Did you notice that [-3 2 0⟩ + [-2 0 1⟩ = [-5 2 1⟩? Specifically, try adding corresponding numbers in the lists; -3 with -2 gives -5, 2 with 0 gives 2, 0 with 1 gives 1. That is not a coincidence, but the same thing as multiplication except we are doing it with an additive notation.

Now equipped with our funny notation for a val and a monzo, we can do the exact same thing we did before — calculating the mappings — but using this very dense but efficient notation, where we express "mapping the interval described by the monzo by a val" as simple juxtaposition with angle brackets on the outskirts, where we *multiply* corresponding numbers in the list and then add them together, like so:

- mapping of 9/8: ⟨26 41 60][-3 2 0⟩ = 26 × -3 + 41 × 2 + 60 × 0 = -78 + 82 + 0 = 4 (steps of 26edo)
- mapping of 5/4: ⟨26 41 60][-2 0 1⟩ = 26 × -2 + 41 × 0 + 60 × 1 = -52 + 0 + 60 = 8 (steps of 26edo)
- mapping of 45/32: ⟨26 41 60][-5 2 1⟩ = 26 × -5 + 41 × 2 + 60 × 1 = -130 + 82 + 60 = 12 (steps of 26edo)

This is all very tedious, but in practice using a val is much simpler, because you do not need to do this, all you need to know is 5/4 is mapped to 8\12 and 3/2 is mapped to 15\26, therefore 9/4 is mapped to 30\26, therefore 9/8 is mapped to (30 - 26)\26 = 4\26, so that since we know 9/8 × 5/4 = 45/32, the mapped version of 45/32 will just be 4 + 8 = 12. This method guarantees that you never contradict yourself, even if you are technically using suspicious approximations.
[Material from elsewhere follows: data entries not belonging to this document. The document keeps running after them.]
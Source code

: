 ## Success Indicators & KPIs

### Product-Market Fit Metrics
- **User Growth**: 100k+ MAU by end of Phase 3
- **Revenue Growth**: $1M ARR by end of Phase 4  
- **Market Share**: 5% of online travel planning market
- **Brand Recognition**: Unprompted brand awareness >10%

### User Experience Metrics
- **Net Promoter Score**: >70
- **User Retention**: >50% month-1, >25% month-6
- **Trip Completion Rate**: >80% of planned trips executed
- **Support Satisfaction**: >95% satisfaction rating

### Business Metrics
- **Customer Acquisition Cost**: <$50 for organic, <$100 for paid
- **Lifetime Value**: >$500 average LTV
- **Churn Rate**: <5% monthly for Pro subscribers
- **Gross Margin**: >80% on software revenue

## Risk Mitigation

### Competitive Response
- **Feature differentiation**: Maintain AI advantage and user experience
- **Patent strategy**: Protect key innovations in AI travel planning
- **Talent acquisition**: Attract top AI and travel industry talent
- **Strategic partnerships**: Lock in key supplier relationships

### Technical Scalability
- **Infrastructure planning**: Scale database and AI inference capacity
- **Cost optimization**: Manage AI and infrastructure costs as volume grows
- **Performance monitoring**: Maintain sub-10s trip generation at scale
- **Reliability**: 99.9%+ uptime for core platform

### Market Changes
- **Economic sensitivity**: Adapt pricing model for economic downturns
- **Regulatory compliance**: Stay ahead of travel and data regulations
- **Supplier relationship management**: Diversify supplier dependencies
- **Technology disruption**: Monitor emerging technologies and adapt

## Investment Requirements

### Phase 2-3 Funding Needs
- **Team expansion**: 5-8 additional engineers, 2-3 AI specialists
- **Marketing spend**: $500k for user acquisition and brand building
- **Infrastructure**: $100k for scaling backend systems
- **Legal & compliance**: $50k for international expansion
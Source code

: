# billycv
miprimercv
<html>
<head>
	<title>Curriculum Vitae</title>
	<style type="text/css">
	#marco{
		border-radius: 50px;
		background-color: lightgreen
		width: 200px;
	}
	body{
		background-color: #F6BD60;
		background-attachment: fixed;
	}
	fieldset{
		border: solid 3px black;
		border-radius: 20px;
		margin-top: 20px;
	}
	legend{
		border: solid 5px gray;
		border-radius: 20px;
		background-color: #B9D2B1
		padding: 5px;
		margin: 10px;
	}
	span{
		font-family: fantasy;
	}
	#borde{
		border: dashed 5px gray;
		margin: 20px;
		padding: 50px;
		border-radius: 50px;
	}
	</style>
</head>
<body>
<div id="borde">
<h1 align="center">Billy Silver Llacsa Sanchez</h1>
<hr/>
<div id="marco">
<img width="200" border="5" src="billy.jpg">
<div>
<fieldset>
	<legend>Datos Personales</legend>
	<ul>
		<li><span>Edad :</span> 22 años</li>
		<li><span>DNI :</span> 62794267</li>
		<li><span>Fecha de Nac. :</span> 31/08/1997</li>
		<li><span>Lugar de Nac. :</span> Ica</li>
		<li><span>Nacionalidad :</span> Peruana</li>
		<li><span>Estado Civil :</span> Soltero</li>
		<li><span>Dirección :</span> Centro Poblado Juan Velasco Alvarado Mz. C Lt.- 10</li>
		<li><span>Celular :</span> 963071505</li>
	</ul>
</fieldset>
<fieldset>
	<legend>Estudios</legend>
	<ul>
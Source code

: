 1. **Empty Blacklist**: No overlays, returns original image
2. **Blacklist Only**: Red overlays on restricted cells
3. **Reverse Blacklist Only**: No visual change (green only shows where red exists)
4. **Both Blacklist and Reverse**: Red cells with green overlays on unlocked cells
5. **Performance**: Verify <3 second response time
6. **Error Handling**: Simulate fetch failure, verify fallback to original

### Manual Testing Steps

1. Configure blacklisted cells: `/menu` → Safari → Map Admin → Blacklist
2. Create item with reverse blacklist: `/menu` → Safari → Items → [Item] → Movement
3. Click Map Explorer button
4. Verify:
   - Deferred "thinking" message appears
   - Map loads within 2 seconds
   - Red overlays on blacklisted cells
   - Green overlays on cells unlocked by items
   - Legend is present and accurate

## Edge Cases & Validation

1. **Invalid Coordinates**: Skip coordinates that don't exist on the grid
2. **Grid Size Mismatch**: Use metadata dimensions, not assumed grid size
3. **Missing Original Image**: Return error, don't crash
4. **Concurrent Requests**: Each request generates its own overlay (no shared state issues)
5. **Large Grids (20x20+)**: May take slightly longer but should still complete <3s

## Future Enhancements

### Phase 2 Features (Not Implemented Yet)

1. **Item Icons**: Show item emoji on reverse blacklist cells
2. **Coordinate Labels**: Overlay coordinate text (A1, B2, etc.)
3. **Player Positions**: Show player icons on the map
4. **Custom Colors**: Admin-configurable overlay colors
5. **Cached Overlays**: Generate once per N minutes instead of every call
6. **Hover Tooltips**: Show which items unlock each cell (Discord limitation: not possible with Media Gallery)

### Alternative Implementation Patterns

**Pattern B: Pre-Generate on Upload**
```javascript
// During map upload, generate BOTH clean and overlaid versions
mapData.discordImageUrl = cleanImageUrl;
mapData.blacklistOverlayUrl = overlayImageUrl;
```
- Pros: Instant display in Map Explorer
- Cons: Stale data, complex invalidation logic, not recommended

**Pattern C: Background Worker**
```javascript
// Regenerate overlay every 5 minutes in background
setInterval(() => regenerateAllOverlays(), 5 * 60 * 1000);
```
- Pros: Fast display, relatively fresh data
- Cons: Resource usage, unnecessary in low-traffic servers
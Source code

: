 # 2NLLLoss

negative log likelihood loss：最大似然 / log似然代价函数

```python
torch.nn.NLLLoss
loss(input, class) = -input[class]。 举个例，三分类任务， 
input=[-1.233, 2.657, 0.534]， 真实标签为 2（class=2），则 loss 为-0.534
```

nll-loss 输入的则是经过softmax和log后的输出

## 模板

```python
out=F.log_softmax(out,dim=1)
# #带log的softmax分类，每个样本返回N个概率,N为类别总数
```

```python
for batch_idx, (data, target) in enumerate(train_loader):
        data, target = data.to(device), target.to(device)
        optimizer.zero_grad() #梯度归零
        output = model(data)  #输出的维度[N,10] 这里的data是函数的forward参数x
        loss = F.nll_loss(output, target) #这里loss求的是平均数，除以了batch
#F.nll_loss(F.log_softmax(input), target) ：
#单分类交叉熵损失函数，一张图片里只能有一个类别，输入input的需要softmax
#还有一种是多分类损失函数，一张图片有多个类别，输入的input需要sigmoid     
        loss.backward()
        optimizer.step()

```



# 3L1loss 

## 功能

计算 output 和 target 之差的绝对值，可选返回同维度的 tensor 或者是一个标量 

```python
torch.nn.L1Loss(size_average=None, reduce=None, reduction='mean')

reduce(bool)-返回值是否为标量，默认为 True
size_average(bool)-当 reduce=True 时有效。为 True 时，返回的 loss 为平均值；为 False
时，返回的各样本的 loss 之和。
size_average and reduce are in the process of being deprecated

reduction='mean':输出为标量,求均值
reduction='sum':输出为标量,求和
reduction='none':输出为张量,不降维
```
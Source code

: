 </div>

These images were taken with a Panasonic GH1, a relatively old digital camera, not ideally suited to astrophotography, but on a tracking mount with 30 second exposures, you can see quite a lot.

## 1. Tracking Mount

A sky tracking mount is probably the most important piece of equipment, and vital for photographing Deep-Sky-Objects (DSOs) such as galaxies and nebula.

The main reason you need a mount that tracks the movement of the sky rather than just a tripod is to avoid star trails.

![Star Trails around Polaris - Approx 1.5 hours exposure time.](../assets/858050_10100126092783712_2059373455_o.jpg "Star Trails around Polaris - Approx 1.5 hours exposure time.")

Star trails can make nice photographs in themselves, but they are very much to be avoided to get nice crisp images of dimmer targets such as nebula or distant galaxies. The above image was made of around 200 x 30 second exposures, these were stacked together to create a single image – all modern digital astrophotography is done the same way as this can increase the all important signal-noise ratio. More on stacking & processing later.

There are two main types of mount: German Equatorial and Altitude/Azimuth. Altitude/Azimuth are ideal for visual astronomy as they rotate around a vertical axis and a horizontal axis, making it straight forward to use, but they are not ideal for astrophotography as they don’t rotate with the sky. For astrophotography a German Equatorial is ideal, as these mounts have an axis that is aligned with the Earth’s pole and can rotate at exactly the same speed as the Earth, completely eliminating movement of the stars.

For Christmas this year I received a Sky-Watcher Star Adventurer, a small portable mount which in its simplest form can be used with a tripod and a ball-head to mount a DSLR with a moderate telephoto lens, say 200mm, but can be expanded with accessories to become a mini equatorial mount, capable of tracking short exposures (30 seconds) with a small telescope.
For the mathematically inclined, note that this operation is the same as taking the dot product between the monzo and val interpreted as ordinary vectors.

## Importance

The guarantee that there are no contradictions comes with an interesting feature: somehow, you have managed to approximate JI in an internally-consistent way despite the fact that the approximations get worse the more you combine the errors so can get arbitrarily inconsistent. This corresponds to tempering out an infinite set of commas, though there is a finite number of simple/musically relevant commas; that set is simply the set of all intervals that are mapped to 0 steps (1/1) by the val. This explains where the additional "structure" went — if there are two or more primes, then you need to specify two or more integers in the exponents of the prime factorization (a.k.a. in the monzo). So we have lost information and structure by simplifying everything to a single integer coordinate; exactly the information that corresponds to *equating* any two intervals whose difference is one of the commas tempered, so we have found a precise sense in which we can equate two nearby intervals that are not actually equal — by mapping according to a val that maps the difference to zero. In fact, you do not have to use an edo tuning as you could use multiple vals *simultaneously* to map a single interval if you want to preserve more of the information in JI rather than just increasing the size of the edo; this corresponds to regular temperaments generally rather than just the 1-dimensional ("rank-1") case that vals correspond to. Therefore, a val specifies a rank-1 temperament a.k.a. an equal temperament.

Furthermore, there is actually a lot of applications of vals and monzos that are not necessarily about approximating things in edos or even regular temperaments for that matter, discussed in #Applications, though all of them do still use the idea of the *mapping* provided by the val, so really, a val is a *mapping* from JI to the numbers with certain properties.

## Mathematical definition

Mathematically, a val is a type of function that inputs a rational number (ratio) and outputs a number of steps that represents what interval of the edo we use to approximate that frequency ratio. If *a*/*b* is our ratio and *k* is the output of the function, then the interval* of *N*-edo is 2^{k/N} if we assume a pure octave tuning which is often written with the backslash notation.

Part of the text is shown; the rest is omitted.